▶ [Instructions to follow]: Print the entries exactly; no image belongs in the copy.

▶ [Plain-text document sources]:
+++
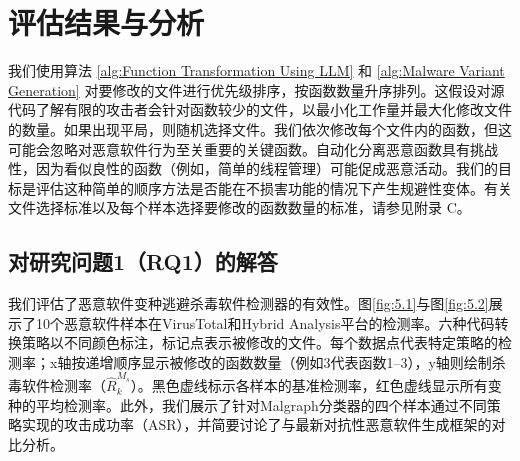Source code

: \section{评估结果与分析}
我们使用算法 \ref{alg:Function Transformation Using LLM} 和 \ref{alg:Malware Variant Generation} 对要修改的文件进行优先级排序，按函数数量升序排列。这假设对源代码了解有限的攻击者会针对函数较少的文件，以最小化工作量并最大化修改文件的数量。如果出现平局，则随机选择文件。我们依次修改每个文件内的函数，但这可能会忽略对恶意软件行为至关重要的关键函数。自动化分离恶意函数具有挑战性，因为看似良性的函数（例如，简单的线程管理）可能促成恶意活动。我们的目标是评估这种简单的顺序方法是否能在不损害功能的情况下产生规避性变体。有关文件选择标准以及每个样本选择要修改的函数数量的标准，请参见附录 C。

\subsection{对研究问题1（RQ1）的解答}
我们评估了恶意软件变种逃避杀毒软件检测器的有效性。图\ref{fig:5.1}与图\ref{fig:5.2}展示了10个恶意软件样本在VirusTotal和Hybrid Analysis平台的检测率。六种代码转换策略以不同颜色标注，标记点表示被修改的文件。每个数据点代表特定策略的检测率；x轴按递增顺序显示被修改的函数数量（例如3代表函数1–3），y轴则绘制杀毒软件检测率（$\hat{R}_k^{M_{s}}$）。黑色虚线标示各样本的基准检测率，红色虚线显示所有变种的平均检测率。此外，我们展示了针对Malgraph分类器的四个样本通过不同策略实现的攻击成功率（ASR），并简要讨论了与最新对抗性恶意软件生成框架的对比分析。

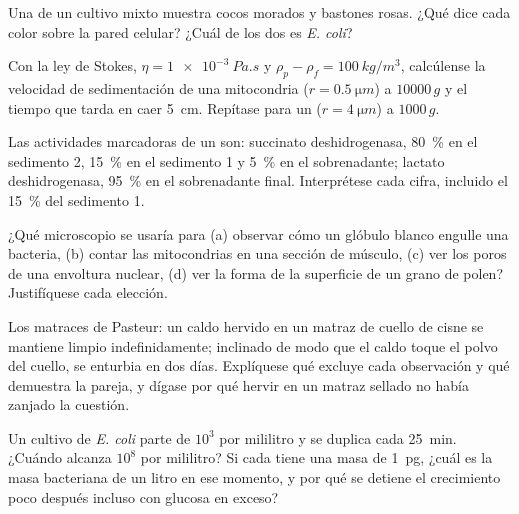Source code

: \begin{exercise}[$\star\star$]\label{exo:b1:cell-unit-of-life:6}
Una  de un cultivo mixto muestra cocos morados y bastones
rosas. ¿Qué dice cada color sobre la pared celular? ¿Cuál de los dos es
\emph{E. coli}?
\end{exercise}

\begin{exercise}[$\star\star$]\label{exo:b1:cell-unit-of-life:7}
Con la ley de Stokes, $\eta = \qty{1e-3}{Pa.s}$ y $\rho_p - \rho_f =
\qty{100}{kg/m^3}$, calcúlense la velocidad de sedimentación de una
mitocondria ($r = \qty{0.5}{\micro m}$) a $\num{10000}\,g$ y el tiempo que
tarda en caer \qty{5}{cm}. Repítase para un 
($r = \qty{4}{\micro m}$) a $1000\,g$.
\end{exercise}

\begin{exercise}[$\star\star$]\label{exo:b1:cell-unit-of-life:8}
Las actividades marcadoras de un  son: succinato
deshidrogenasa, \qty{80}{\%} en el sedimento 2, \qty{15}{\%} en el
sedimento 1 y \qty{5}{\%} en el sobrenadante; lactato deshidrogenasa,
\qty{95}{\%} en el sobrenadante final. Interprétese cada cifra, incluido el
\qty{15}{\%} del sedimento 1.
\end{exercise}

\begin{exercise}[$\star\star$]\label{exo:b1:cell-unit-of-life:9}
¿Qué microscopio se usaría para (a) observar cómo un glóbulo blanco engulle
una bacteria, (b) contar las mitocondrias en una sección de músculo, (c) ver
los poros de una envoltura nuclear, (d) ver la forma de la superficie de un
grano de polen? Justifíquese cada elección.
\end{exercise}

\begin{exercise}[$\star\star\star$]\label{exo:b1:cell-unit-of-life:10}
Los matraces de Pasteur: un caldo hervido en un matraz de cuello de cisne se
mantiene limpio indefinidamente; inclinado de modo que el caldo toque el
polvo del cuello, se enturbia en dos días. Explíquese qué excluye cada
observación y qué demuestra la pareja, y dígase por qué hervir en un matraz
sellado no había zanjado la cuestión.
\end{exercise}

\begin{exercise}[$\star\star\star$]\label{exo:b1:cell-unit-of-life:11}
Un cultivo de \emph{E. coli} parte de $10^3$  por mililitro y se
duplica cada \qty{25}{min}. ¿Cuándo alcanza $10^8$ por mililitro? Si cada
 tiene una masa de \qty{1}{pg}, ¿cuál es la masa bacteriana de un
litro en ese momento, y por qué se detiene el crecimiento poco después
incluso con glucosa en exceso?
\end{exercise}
+++
▶ [Written reply]:
Source code

: \section{评估结果与分析}
我们使用算法 \ref{alg:Function Transformation Using LLM} 和 \ref{alg:Malware Variant Generation} 对要修改的文件进行优先级排序，按函数数量升序排列。这假设对源代码了解有限的攻击者会针对函数较少的文件，以最小化工作量并最大化修改文件的数量。如果出现平局，则随机选择文件。我们依次修改每个文件内的函数，但这可能会忽略对恶意软件行为至关重要的关键函数。自动化分离恶意函数具有挑战性，因为看似良性的函数（例如，简单的线程管理）可能促成恶意活动。我们的目标是评估这种简单的顺序方法是否能在不损害功能的情况下产生规避性变体。有关文件选择标准以及每个样本选择要修改的函数数量的标准，请参见附录 C。

\subsection{对研究问题1（RQ1）的解答}
我们评估了恶意软件变种逃避杀毒软件检测器的有效性。图\ref{fig:5.1}与图\ref{fig:5.2}展示了10个恶意软件样本在VirusTotal和Hybrid Analysis平台的检测率。六种代码转换策略以不同颜色标注，标记点表示被修改的文件。每个数据点代表特定策略的检测率；x轴按递增顺序显示被修改的函数数量（例如3代表函数1–3），y轴则绘制杀毒软件检测率（$\hat{R}_k^{M_{s}}$）。黑色虚线标示各样本的基准检测率，红色虚线显示所有变种的平均检测率。此外，我们展示了针对Malgraph分类器的四个样本通过不同策略实现的攻击成功率（ASR），并简要讨论了与最新对抗性恶意软件生成框架的对比分析。

Source code

: \begin{exercise}[$\star\star$]\label{exo:b1:cell-unit-of-life:6}
Una  de un cultivo mixto muestra cocos morados y bastones
rosas. ¿Qué dice cada color sobre la pared celular? ¿Cuál de los dos es
\emph{E. coli}?
\end{exercise}

\begin{exercise}[$\star\star$]\label{exo:b1:cell-unit-of-life:7}
Con la ley de Stokes, $\eta = \qty{1e-3}{Pa.s}$ y $\rho_p - \rho_f =
\qty{100}{kg/m^3}$, calcúlense la velocidad de sedimentación de una
mitocondria ($r = \qty{0.5}{\micro m}$) a $\num{10000}\,g$ y el tiempo que
tarda en caer \qty{5}{cm}. Repítase para un 
($r = \qty{4}{\micro m}$) a $1000\,g$.
\end{exercise}

\begin{exercise}[$\star\star$]\label{exo:b1:cell-unit-of-life:8}
Las actividades marcadoras de un  son: succinato
deshidrogenasa, \qty{80}{\%} en el sedimento 2, \qty{15}{\%} en el
sedimento 1 y \qty{5}{\%} en el sobrenadante; lactato deshidrogenasa,
\qty{95}{\%} en el sobrenadante final. Interprétese cada cifra, incluido el
\qty{15}{\%} del sedimento 1.
\end{exercise}

\begin{exercise}[$\star\star$]\label{exo:b1:cell-unit-of-life:9}
¿Qué microscopio se usaría para (a) observar cómo un glóbulo blanco engulle
una bacteria, (b) contar las mitocondrias en una sección de músculo, (c) ver
los poros de una envoltura nuclear, (d) ver la forma de la superficie de un
grano de polen? Justifíquese cada elección.
\end{exercise}

\begin{exercise}[$\star\star\star$]\label{exo:b1:cell-unit-of-life:10}
Los matraces de Pasteur: un caldo hervido en un matraz de cuello de cisne se
mantiene limpio indefinidamente; inclinado de modo que el caldo toque el
polvo del cuello, se enturbia en dos días. Explíquese qué excluye cada
observación y qué demuestra la pareja, y dígase por qué hervir en un matraz
sellado no había zanjado la cuestión.
\end{exercise}

\begin{exercise}[$\star\star\star$]\label{exo:b1:cell-unit-of-life:11}
Un cultivo de \emph{E. coli} parte de $10^3$  por mililitro y se
duplica cada \qty{25}{min}. ¿Cuándo alcanza $10^8$ por mililitro? Si cada
 tiene una masa de \qty{1}{pg}, ¿cuál es la masa bacteriana de un
litro en ese momento, y por qué se detiene el crecimiento poco después
incluso con glucosa en exceso?
\end{exercise}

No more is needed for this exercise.